There is another approach to supporting applications in a distributed system, that is by using a distributed operating system. On every computer system with an operating system the O/S provides an interface which the programs use to obtain services, such as input and output.
In a distributed operating system this interface is enhanced so that a program may be run on any computer in the distributed system and access data on any other computer. The operating system provides data, execution and location transparency, often through an extended naming scheme. The advantage of a distributed operating system is that is uses an interface below that of the application program. This means the existing programming environments may be used, the programmer may use the system with little or no extra training, and in some cases existing software may be used.
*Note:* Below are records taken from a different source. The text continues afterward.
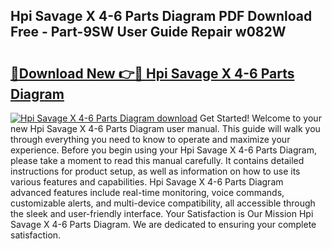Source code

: ## Hpi Savage X 4-6 Parts Diagram PDF Download Free - Part-9SW User Guide Repair w082W

# <h2><a href="http://dfoyme.blite.top/?on=Hpi+Savage+X+4-6+Parts+Diagram">🔗Download New 👉🔴 Hpi Savage X 4-6 Parts Diagram</a></h2>

[![Hpi Savage X 4-6 Parts Diagram download](https://i.imgur.com/lujVjoI.png)](http://dfoyme.blite.top/?on=Hpi+Savage+X+4-6+Parts+Diagram)
Get Started! Welcome to your new Hpi Savage X 4-6 Parts Diagram user manual. This guide will walk you through everything you need to know to operate and maximize your experience. Before you begin using your Hpi Savage X 4-6 Parts Diagram, please take a moment to read this manual carefully. It contains detailed instructions for product setup, as well as information on how to use its various features and capabilities. Hpi Savage X 4-6 Parts Diagram advanced features include real-time monitoring, voice commands, customizable alerts, and multi-device compatibility, all accessible through the sleek and user-friendly interface. Your Satisfaction is Our Mission Hpi Savage X 4-6 Parts Diagram. We are dedicated to ensuring your complete satisfaction.
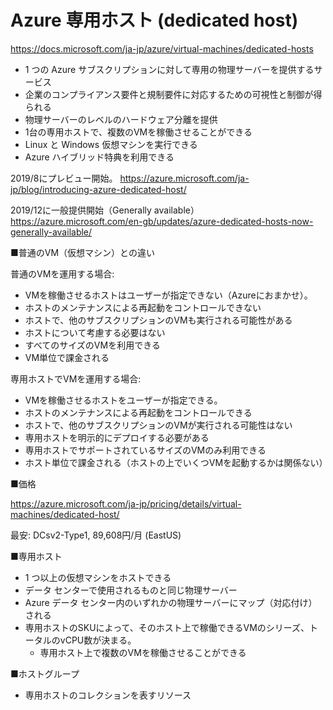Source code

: # Azure 専用ホスト (dedicated host)

https://docs.microsoft.com/ja-jp/azure/virtual-machines/dedicated-hosts

- 1 つの Azure サブスクリプションに対して専用の物理サーバーを提供するサービス
- 企業のコンプライアンス要件と規制要件に対応するための可視性と制御が得られる
- 物理サーバーのレベルのハードウェア分離を提供
- 1台の専用ホストで、複数のVMを稼働させることができる
- Linux と Windows 仮想マシンを実行できる
- Azure ハイブリッド特典を利用できる

2019/8にプレビュー開始。
https://azure.microsoft.com/ja-jp/blog/introducing-azure-dedicated-host/

2019/12に一般提供開始（Generally available）
https://azure.microsoft.com/en-gb/updates/azure-dedicated-hosts-now-generally-available/

■普通のVM（仮想マシン）との違い

普通のVMを運用する場合:
- VMを稼働させるホストはユーザーが指定できない（Azureにおまかせ）。
- ホストのメンテナンスによる再起動をコントロールできない
- ホストで、他のサブスクリプションのVMも実行される可能性がある
- ホストについて考慮する必要はない
- すべてのサイズのVMを利用できる
- VM単位で課金される

専用ホストでVMを運用する場合:
- VMを稼働させるホストをユーザーが指定できる。
- ホストのメンテナンスによる再起動をコントロールできる
- ホストで、他のサブスクリプションのVMが実行される可能性はない
- 専用ホストを明示的にデプロイする必要がある
- 専用ホストでサポートされているサイズのVMのみ利用できる
- ホスト単位で課金される（ホストの上でいくつVMを起動するかは関係ない）

■価格

https://azure.microsoft.com/ja-jp/pricing/details/virtual-machines/dedicated-host/

最安: DCsv2-Type1, 89,608円/月 (EastUS)

■専用ホスト

- 1 つ以上の仮想マシンをホストできる
- データ センターで使用されるものと同じ物理サーバー
- Azure データ センター内のいずれかの物理サーバーにマップ（対応付け）される
- 専用ホストのSKUによって、そのホスト上で稼働できるVMのシリーズ、トータルのvCPU数が決まる。
  - 専用ホスト上で複数のVMを稼働させることができる

■ホストグループ

- 専用ホストのコレクションを表すリソース


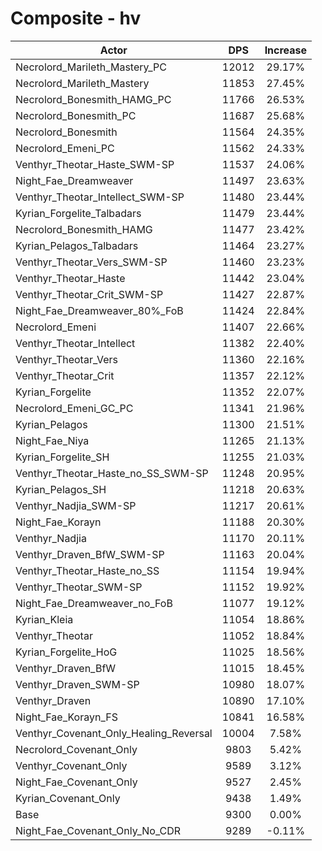 # Composite - hv
| Actor | DPS | Increase |
|---|:---:|:---:|
|Necrolord_Marileth_Mastery_PC|12012|29.17%|
|Necrolord_Marileth_Mastery|11853|27.45%|
|Necrolord_Bonesmith_HAMG_PC|11766|26.53%|
|Necrolord_Bonesmith_PC|11687|25.68%|
|Necrolord_Bonesmith|11564|24.35%|
|Necrolord_Emeni_PC|11562|24.33%|
|Venthyr_Theotar_Haste_SWM-SP|11537|24.06%|
|Night_Fae_Dreamweaver|11497|23.63%|
|Venthyr_Theotar_Intellect_SWM-SP|11480|23.44%|
|Kyrian_Forgelite_Talbadars|11479|23.44%|
|Necrolord_Bonesmith_HAMG|11477|23.42%|
|Kyrian_Pelagos_Talbadars|11464|23.27%|
|Venthyr_Theotar_Vers_SWM-SP|11460|23.23%|
|Venthyr_Theotar_Haste|11442|23.04%|
|Venthyr_Theotar_Crit_SWM-SP|11427|22.87%|
|Night_Fae_Dreamweaver_80%_FoB|11424|22.84%|
|Necrolord_Emeni|11407|22.66%|
|Venthyr_Theotar_Intellect|11382|22.40%|
|Venthyr_Theotar_Vers|11360|22.16%|
|Venthyr_Theotar_Crit|11357|22.12%|
|Kyrian_Forgelite|11352|22.07%|
|Necrolord_Emeni_GC_PC|11341|21.96%|
|Kyrian_Pelagos|11300|21.51%|
|Night_Fae_Niya|11265|21.13%|
|Kyrian_Forgelite_SH|11255|21.03%|
|Venthyr_Theotar_Haste_no_SS_SWM-SP|11248|20.95%|
|Kyrian_Pelagos_SH|11218|20.63%|
|Venthyr_Nadjia_SWM-SP|11217|20.61%|
|Night_Fae_Korayn|11188|20.30%|
|Venthyr_Nadjia|11170|20.11%|
|Venthyr_Draven_BfW_SWM-SP|11163|20.04%|
|Venthyr_Theotar_Haste_no_SS|11154|19.94%|
|Venthyr_Theotar_SWM-SP|11152|19.92%|
|Night_Fae_Dreamweaver_no_FoB|11077|19.12%|
|Kyrian_Kleia|11054|18.86%|
|Venthyr_Theotar|11052|18.84%|
|Kyrian_Forgelite_HoG|11025|18.56%|
|Venthyr_Draven_BfW|11015|18.45%|
|Venthyr_Draven_SWM-SP|10980|18.07%|
|Venthyr_Draven|10890|17.10%|
|Night_Fae_Korayn_FS|10841|16.58%|
|Venthyr_Covenant_Only_Healing_Reversal|10004|7.58%|
|Necrolord_Covenant_Only|9803|5.42%|
|Venthyr_Covenant_Only|9589|3.12%|
|Night_Fae_Covenant_Only|9527|2.45%|
|Kyrian_Covenant_Only|9438|1.49%|
|Base|9300|0.00%|
|Night_Fae_Covenant_Only_No_CDR|9289|-0.11%|
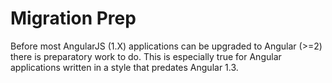 # Migration Prep

Before most AngularJS (1.X) applications can be upgraded to Angular (>=2) there is preparatory work to do. This is especially true for Angular applications written in a style that predates Angular 1.3.

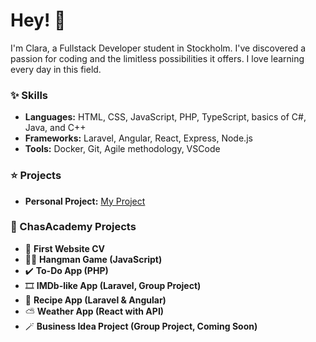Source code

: # Hey! 👋

I'm Clara, a Fullstack Developer student in Stockholm. I've discovered a passion for coding and the limitless possibilities it offers. I love learning every day in this field.

### ✨ Skills
- **Languages:** HTML, CSS, JavaScript, PHP, TypeScript, basics of C#, Java, and C++
- **Frameworks:** Laravel, Angular, React, Express, Node.js
- **Tools:** Docker, Git, Agile methodology, VSCode

### ⭐ Projects
- **Personal Project:** [My Project](https://djur-osteopat.com/)

### 🥇 ChasAcademy Projects
- 👤 **First Website CV**
- 🧍‍♂️ **Hangman Game (JavaScript)**
- ✔️ **To-Do App (PHP)**
- 🎞️ **IMDb-like App (Laravel, Group Project)**
- 🍔 **Recipe App (Laravel & Angular)**
- ⛅ **Weather App (React with API)**
- 🪄 **Business Idea Project (Group Project, Coming Soon)**
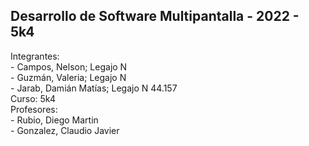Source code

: ## Desarrollo de Software Multipantalla - 2022 - 5k4
Integrantes:  
	- Campos, Nelson; Legajo N  
	- Guzmán, Valeria; Legajo N  
	- Jarab, Damián Matías; Legajo N 44.157  
Curso: 5k4  
Profesores:  
	- Rubio, Diego Martin  
	- Gonzalez, Claudio Javier
	
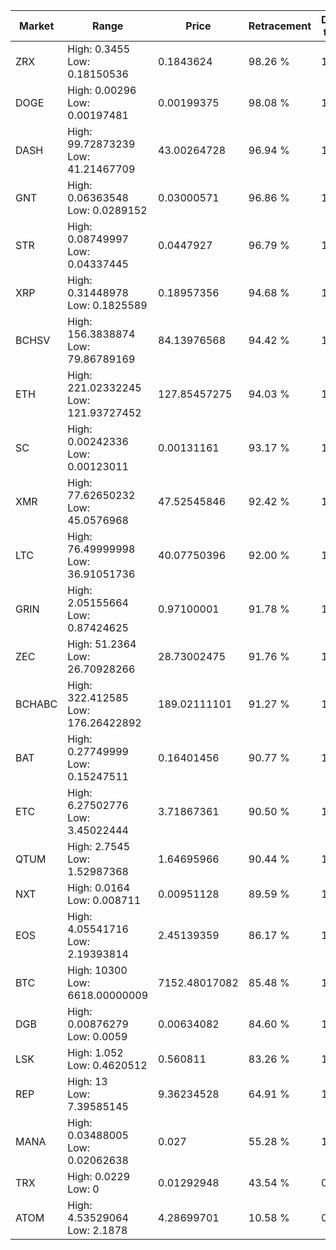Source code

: | Market | Range | Price| Retracement | Doubles to 50% |
| --- | --- | --- | --- | --- |
| ZRX | High: 0.3455<br />Low: 0.18150536 | 0.1843624 | 98.26 % | 1.43 |
| DOGE | High: 0.00296<br />Low: 0.00197481 | 0.00199375 | 98.08 % | 1.24 |
| DASH | High: 99.72873239<br />Low: 41.21467709 | 43.00264728 | 96.94 % | 1.64 |
| GNT | High: 0.06363548<br />Low: 0.0289152 | 0.03000571 | 96.86 % | 1.54 |
| STR | High: 0.08749997<br />Low: 0.04337445 | 0.0447927 | 96.79 % | 1.46 |
| XRP | High: 0.31448978<br />Low: 0.1825589 | 0.18957356 | 94.68 % | 1.31 |
| BCHSV | High: 156.3838874<br />Low: 79.86789169 | 84.13976568 | 94.42 % | 1.40 |
| ETH | High: 221.02332245<br />Low: 121.93727452 | 127.85457275 | 94.03 % | 1.34 |
| SC | High: 0.00242336<br />Low: 0.00123011 | 0.00131161 | 93.17 % | 1.39 |
| XMR | High: 77.62650232<br />Low: 45.0576968 | 47.52545846 | 92.42 % | 1.29 |
| LTC | High: 76.49999998<br />Low: 36.91051736 | 40.07750396 | 92.00 % | 1.41 |
| GRIN | High: 2.05155664<br />Low: 0.87424625 | 0.97100001 | 91.78 % | 1.51 |
| ZEC | High: 51.2364<br />Low: 26.70928266 | 28.73002475 | 91.76 % | 1.36 |
| BCHABC | High: 322.412585<br />Low: 176.26422892 | 189.02111101 | 91.27 % | 1.32 |
| BAT | High: 0.27749999<br />Low: 0.15247511 | 0.16401456 | 90.77 % | 1.31 |
| ETC | High: 6.27502776<br />Low: 3.45022444 | 3.71867361 | 90.50 % | 1.31 |
| QTUM | High: 2.7545<br />Low: 1.52987368 | 1.64695966 | 90.44 % | 1.30 |
| NXT | High: 0.0164<br />Low: 0.008711 | 0.00951128 | 89.59 % | 1.32 |
| EOS | High: 4.05541716<br />Low: 2.19393814 | 2.45139359 | 86.17 % | 1.27 |
| BTC | High: 10300<br />Low: 6618.00000009 | 7152.48017082 | 85.48 % | 1.18 |
| DGB | High: 0.00876279<br />Low: 0.0059 | 0.00634082 | 84.60 % | 1.16 |
| LSK | High: 1.052<br />Low: 0.4620512 | 0.560811 | 83.26 % | 1.35 |
| REP | High: 13<br />Low: 7.39585145 | 9.36234528 | 64.91 % | 1.09 |
| MANA | High: 0.03488005<br />Low: 0.02062638 | 0.027 | 55.28 % | 1.03 |
| TRX | High: 0.0229<br />Low: 0 | 0.01292948 | 43.54 % | 0.00 |
| ATOM | High: 4.53529064<br />Low: 2.1878 | 4.28699701 | 10.58 % | 0.00 |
The disadvantage is that a number of problems are left for the programmer and user to handle, for instance concurrency; and because of the advantage above, programmers are given little support for this. Essentially, the Distributed Operating System dictates the policies of distribution for all aspects of programming. This means that the programmer is not able to use the distributed functionality in an application specific way to optimize a solution.
Another major disadvantage is that the distributed system is tied to a style of operating system interface. There are lots of different operating systems today, to meet different requirements (real or imaginary); there is no reason why future distributed systems will not need different operating system interfaces. Consequently it is not possible to build a truly heterogeneous open distributed system by building it on top of an homogeneous distributed operating system.
The ODP model provides an application interface to the distributed system. This interface is extremely simple and is concerned with aspects of distribution only. The application may still be run on any local operating system that is appropriate.
The ODP model does include the use of distributed operating systems, but would require any particular type of distributed operating system to interwork with other types through ODP and with also with non-distributed operating systems. The applications would see no difference. One popular implementors specification for some parts of ODP is the Common Object Request Broker Architecture. This is covered in chapter 7.